DaehwanKimLab / hisat2

Graph-based alignment (Hierarchical Graph FM index)
GNU General Public License v3.0
464 stars 113 forks source link

Clarify reporting options for multi-mapping reads. #279

Open ewallace opened 3 years ago

ewallace commented 3 years ago

My collaborators and I on the riboviz project are using hisat2, and finding the documentation on "reporting options" for multi-mapped reads ambiguous, so are requesting clarification.

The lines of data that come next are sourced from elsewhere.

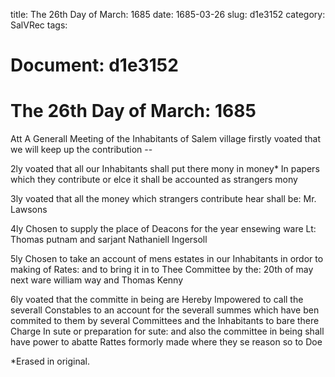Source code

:title: The 26th Day of March: 1685
date: 1685-03-26
slug: d1e3152
category: SalVRec
tags: 




# Document: d1e3152


# The 26th Day of March: 1685

Att A Generall Meeting of the Inhabitants of Salem village firstly voated that we will keep up the contribution --

2ly voated that all our Inhabitants shall put there mony in money* In papers which they contribute or elce it shall be accounted as strangers mony

3ly voated that all the money which strangers contribute hear shall be: Mr. Lawsons

4ly Chosen to supply the place of Deacons for the year ensewing ware Lt: Thomas putnam and sarjant Nathaniell Ingersoll

5ly Chosen to take an account of mens estates in our Inhabitants in ordor to making of Rates: and to bring it in to Thee Committee by the: 20th of may next ware william way and Thomas Kenny

6ly voated that the committe in being are Hereby Impowered to call the severall Constables to an account for the severall summes which have ben commited to them by several Committees and the Inhabitants to bare there Charge In sute or preparation for sute: and also the committee in being shall have power to abatte Rattes formorly made where they se reason so to Doe

*Erased in original.
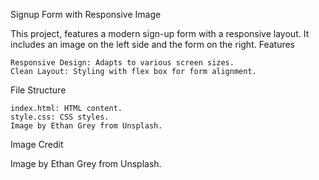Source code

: Signup Form with Responsive Image

This project, features a modern sign-up form with a responsive layout. It includes an image on the left side and the form on the right.
Features

    Responsive Design: Adapts to various screen sizes.
    Clean Layout: Styling with flex box for form alignment.

File Structure

    index.html: HTML content.
    style.css: CSS styles.
    Image by Ethan Grey from Unsplash.

Image Credit

Image by Ethan Grey from Unsplash.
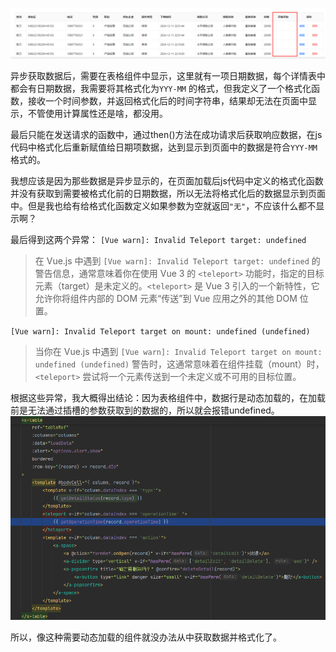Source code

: ![](./img/1734073927276.png)

异步获取数据后，需要在表格组件中显示，这里就有一项日期数据，每个详情表中都会有日期数据，我需要将其格式化为`YYY-MM` 的格式，但我定义了一个格式化函数，接收一个时间参数，并返回格式化后的时间字符串，结果却无法在页面中显示，不管使用计算属性还是啥，都没用。

最后只能在发送请求的函数中，通过then()方法在成功请求后获取响应数据，在js代码中格式化后重新赋值给日期项数据，达到显示到页面中的数据是符合`YYY-MM`格式的。

我想应该是因为那些数据是异步显示的，在页面加载后js代码中定义的格式化函数并没有获取到需要被格式化前的日期数据，所以无法将格式化后的数据显示到页面中。但是我也给有给格式化函数定义如果参数为空就返回`"无"`，不应该什么都不显示啊？


最后得到这两个异常：
`[Vue warn]: Invalid Teleport target: undefined`
>在 Vue.js 中遇到 `[Vue warn]: Invalid Teleport target: undefined` 的警告信息，通常意味着你在使用 Vue 3 的 `<teleport>` 功能时，指定的目标元素（target）是未定义的。`<teleport>` 是 Vue 3 引入的一个新特性，它允许你将组件内部的 DOM 元素“传送”到 Vue 应用之外的其他 DOM 位置。

`[Vue warn]: Invalid Teleport target on mount: undefined (undefined)`
>当你在 Vue.js 中遇到 `[Vue warn]: Invalid Teleport target on mount: undefined (undefined)` 警告时，这通常意味着在组件挂载（mount）时，`<teleport>` 尝试将一个元素传送到一个未定义或不可用的目标位置。

根据这些异常，我大概得出结论：因为表格组件中，数据行是动态加载的，在加载前是无法通过插槽的参数获取到的数据的，所以就会报错undefined。
![](./img/1734073779679.png)

所以，像这种需要动态加载的组件就没办法从中获取数据并格式化了。 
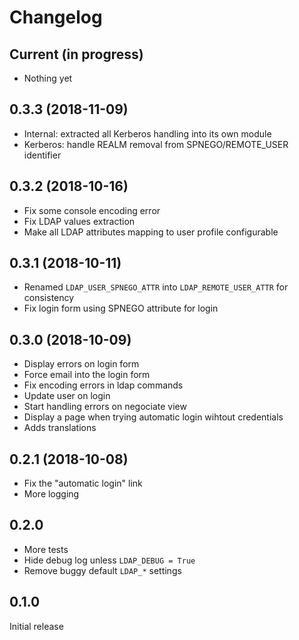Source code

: # Changelog

## Current (in progress)

- Nothing yet

## 0.3.3 (2018-11-09)

- Internal: extracted all Kerberos handling into its own module
- Kerberos: handle REALM removal from SPNEGO/REMOTE_USER identifier

## 0.3.2 (2018-10-16)

- Fix some console encoding error
- Fix LDAP values extraction
- Make all LDAP attributes mapping to user profile configurable

## 0.3.1 (2018-10-11)

- Renamed `LDAP_USER_SPNEGO_ATTR` into `LDAP_REMOTE_USER_ATTR` for consistency
- Fix login form using SPNEGO attribute for login

## 0.3.0 (2018-10-09)

- Display errors on login form
- Force email into the login form
- Fix encoding errors in ldap commands
- Update user on login
- Start handling errors on negociate view
- Display a page when trying automatic login wihtout credentials
- Adds translations

## 0.2.1 (2018-10-08)

- Fix the "automatic login" link
- More logging

## 0.2.0

- More tests
- Hide debug log unless `LDAP_DEBUG = True`
- Remove buggy default `LDAP_*` settings

## 0.1.0

Initial release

Current documentation (v2.2.1, accessed 27 Jan 2021) says:

  • -k <int> It searches for at most <int> distinct, primary alignments for each read. Primary alignments mean alignments whose alignment score is equal to or higher than any other alignments. The search terminates when it cannot find more distinct valid alignments, or when it finds <int>, whichever happens first. The alignment score for a paired-end alignment equals the sum of the alignment scores of the individual mates. Each reported read or pair alignment beyond the first has the SAM ‘secondary’ bit (which equals 256) set in its FLAGS field. For reads that have more than <int> distinct, valid alignments, hisat2 does not guarantee that the <int> alignments reported are the best possible in terms of alignment score. Default: 5 (linear index) or 10 (graph index).

I think the logic is:

  1. hisat2 searches for up to <int> valid alignments (i.e. those over --score-min). Then it stops when it reaches <int> alignments, although they may not have the best scores.
  2. By default, hisat2 reports each of the primary alignments, i.e. those with maximum score. So if multiple alignments are detected with equal maximum scores, they are all reported. However, if the --secondary flag is used, hisat2 reports all of the valid alignments.

Is the first alignment generated randomly/pseudorandomly or deterministically?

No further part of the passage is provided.